The Czech Republic is home to Apotex’s oldest branch within a Europe, established in 1992. You yourself joined the organization in 1993. What has been this company’s growth trajectory in the market?
There is a very prosaic reason for our early establishment in the Czech market as Apotex’s oldest international branch. Under the communist regime in this country, many people were emigrating abroad, and many wound up in Canada. After the Velvet Revolution, some of them intended to return. The first General Manager of Apotex Czech Republic was such a person; he was a Czech origin that had immigrated to Canada, stayed in the country for 20 years, and ultimately decided to return to his home country. He believed that it would be a good idea for Apotex to establish its business in Europe. Apotex top management agreed that the opportunity was promising; however, at the same time, any long-term systematic plans were developed. The company decided to respond to the visible opportunity.

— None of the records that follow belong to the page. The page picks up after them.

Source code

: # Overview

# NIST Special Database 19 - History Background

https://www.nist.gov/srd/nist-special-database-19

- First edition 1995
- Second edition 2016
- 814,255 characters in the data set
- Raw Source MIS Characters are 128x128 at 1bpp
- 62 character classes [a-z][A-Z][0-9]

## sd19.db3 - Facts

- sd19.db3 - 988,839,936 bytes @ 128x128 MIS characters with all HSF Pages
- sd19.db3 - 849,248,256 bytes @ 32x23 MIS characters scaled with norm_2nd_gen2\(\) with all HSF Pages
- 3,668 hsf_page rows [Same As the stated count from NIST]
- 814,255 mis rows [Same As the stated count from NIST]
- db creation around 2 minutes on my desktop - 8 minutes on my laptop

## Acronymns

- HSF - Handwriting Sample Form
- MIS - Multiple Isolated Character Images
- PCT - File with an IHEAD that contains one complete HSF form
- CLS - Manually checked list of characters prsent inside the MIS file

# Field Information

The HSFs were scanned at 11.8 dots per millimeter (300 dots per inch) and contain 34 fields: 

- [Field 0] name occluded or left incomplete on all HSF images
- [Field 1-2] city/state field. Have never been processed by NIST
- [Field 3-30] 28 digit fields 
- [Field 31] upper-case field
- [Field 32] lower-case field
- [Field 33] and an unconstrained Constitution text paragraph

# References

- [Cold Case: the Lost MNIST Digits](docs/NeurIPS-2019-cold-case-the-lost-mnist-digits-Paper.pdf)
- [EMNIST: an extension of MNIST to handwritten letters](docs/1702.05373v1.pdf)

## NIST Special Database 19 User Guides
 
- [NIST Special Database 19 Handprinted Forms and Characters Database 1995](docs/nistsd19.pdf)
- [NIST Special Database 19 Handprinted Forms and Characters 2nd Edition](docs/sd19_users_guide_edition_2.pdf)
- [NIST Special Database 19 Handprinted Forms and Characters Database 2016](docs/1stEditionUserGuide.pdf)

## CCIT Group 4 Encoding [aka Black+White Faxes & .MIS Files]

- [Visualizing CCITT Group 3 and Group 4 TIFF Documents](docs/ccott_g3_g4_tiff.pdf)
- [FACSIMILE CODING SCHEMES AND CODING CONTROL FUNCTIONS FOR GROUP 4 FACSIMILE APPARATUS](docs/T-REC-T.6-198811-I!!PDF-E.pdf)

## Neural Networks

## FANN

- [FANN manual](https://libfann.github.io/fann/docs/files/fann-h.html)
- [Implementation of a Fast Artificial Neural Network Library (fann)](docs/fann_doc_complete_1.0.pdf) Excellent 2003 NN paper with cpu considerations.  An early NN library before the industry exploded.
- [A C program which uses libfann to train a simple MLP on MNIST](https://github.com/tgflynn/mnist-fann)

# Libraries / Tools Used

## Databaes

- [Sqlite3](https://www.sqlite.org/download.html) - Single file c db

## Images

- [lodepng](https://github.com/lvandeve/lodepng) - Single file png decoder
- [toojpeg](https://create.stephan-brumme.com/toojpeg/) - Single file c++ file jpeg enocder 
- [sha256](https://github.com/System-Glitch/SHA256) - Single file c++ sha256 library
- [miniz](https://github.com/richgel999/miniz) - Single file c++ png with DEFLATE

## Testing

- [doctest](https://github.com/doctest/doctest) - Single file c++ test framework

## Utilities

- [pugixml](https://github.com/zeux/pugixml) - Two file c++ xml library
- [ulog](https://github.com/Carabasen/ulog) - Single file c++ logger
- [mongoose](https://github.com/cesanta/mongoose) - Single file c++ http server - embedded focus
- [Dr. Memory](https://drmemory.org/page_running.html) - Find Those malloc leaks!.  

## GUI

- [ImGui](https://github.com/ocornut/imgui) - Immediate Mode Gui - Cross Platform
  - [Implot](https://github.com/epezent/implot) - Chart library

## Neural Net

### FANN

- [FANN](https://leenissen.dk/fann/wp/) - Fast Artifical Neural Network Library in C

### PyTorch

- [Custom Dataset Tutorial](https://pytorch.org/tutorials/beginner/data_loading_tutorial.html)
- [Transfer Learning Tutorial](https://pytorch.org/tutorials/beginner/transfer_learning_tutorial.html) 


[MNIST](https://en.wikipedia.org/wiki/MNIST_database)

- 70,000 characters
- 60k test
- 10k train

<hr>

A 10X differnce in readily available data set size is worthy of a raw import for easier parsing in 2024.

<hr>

Hence, the business was established, and our first product was Apo-Ibuprofen. I was hired as the first Medical representative of Apotex Czech Republic. At the time, I had interviewed with about 8 different companies, and was given offers by perhaps 6 of them—we are speaking of the very early years of the modern Czech pharmaceutical industry. Almost no one had any experience in this business, except perhaps for some people that had done work for the government abroad. To find a Marketing manager or Medical representative was very difficult. Moreover, when I entered a physician’s office in these times, the physicians effectively did not know what a Medical representative meant! It was a pioneering time: in those years, physicians were very welcoming to the idea, as they were interested how this may develop their knowledge and improve level of scientific information.

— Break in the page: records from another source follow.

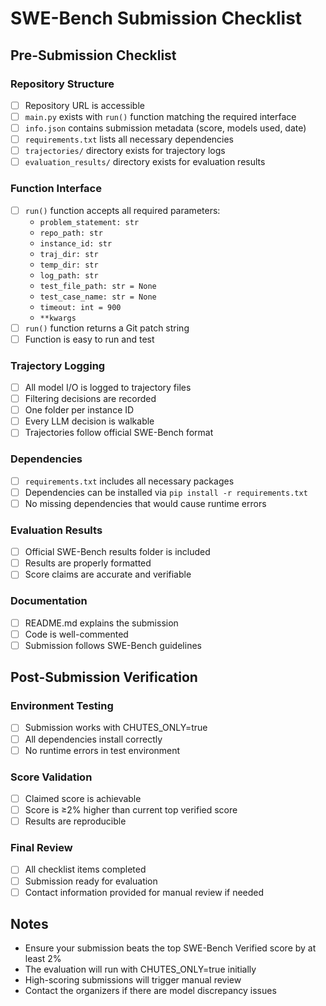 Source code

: # SWE-Bench Submission Checklist

## Pre-Submission Checklist

### Repository Structure
- [ ] Repository URL is accessible
- [ ] `main.py` exists with `run()` function matching the required interface
- [ ] `info.json` contains submission metadata (score, models used, date)
- [ ] `requirements.txt` lists all necessary dependencies
- [ ] `trajectories/` directory exists for trajectory logs
- [ ] `evaluation_results/` directory exists for evaluation results

### Function Interface
- [ ] `run()` function accepts all required parameters:
  - `problem_statement: str`
  - `repo_path: str`
  - `instance_id: str`
  - `traj_dir: str`
  - `temp_dir: str`
  - `log_path: str`
  - `test_file_path: str = None`
  - `test_case_name: str = None`
  - `timeout: int = 900`
  - `**kwargs`
- [ ] `run()` function returns a Git patch string
- [ ] Function is easy to run and test

### Trajectory Logging
- [ ] All model I/O is logged to trajectory files
- [ ] Filtering decisions are recorded
- [ ] One folder per instance ID
- [ ] Every LLM decision is walkable
- [ ] Trajectories follow official SWE-Bench format

### Dependencies
- [ ] `requirements.txt` includes all necessary packages
- [ ] Dependencies can be installed via `pip install -r requirements.txt`
- [ ] No missing dependencies that would cause runtime errors

### Evaluation Results
- [ ] Official SWE-Bench results folder is included
- [ ] Results are properly formatted
- [ ] Score claims are accurate and verifiable

### Documentation
- [ ] README.md explains the submission
- [ ] Code is well-commented
- [ ] Submission follows SWE-Bench guidelines

## Post-Submission Verification

### Environment Testing
- [ ] Submission works with CHUTES_ONLY=true
- [ ] All dependencies install correctly
- [ ] No runtime errors in test environment

### Score Validation
- [ ] Claimed score is achievable
- [ ] Score is ≥2% higher than current top verified score
- [ ] Results are reproducible

### Final Review
- [ ] All checklist items completed
- [ ] Submission ready for evaluation
- [ ] Contact information provided for manual review if needed

## Notes

- Ensure your submission beats the top SWE-Bench Verified score by at least 2%
- The evaluation will run with CHUTES_ONLY=true initially
- High-scoring submissions will trigger manual review
- Contact the organizers if there are model discrepancy issues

I chose Apotex among those 6 companies because I admired the culture. You can always get a sense of a company’s culture, even through the approach of its General Manager. I felt that Apotex had a culture that valued people and their relations —a culture respects that without people, business is not possible. This is especially true in the generics business, where there are many competitors with very similar portfolios. The only way to differentiate yourself is with your team and approach to clients.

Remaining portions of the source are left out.